Would you return every entry below exactly as written, without its images?
--- PROVIDED DATA ---
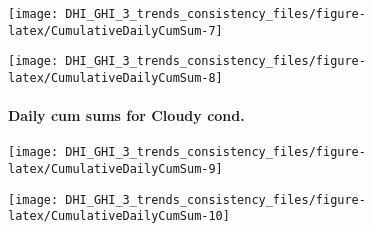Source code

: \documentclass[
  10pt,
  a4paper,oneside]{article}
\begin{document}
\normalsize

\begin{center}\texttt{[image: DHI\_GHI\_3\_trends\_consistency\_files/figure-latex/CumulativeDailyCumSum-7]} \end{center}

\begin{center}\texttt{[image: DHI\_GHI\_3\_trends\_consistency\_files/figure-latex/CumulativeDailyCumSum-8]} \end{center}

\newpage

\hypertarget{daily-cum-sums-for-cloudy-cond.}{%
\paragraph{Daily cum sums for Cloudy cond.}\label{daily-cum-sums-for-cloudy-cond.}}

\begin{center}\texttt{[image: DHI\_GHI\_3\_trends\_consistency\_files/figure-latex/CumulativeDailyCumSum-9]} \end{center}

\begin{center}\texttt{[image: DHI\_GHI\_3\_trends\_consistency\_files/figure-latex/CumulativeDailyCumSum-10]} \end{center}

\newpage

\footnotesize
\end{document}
---
*TASK OUTPUT:*
Source code

: \documentclass[
  10pt,
  a4paper,oneside]{article}
\begin{document}
\normalsize

\begin{center}\texttt{[image: DHI\_GHI\_3\_trends\_consistency\_files/figure-latex/CumulativeDailyCumSum-7]} \end{center}

\begin{center}\texttt{[image: DHI\_GHI\_3\_trends\_consistency\_files/figure-latex/CumulativeDailyCumSum-8]} \end{center}

\newpage

\hypertarget{daily-cum-sums-for-cloudy-cond.}{%
\paragraph{Daily cum sums for Cloudy cond.}\label{daily-cum-sums-for-cloudy-cond.}}

\begin{center}\texttt{[image: DHI\_GHI\_3\_trends\_consistency\_files/figure-latex/CumulativeDailyCumSum-9]} \end{center}

\begin{center}\texttt{[image: DHI\_GHI\_3\_trends\_consistency\_files/figure-latex/CumulativeDailyCumSum-10]} \end{center}

\newpage

\footnotesize
\end{document}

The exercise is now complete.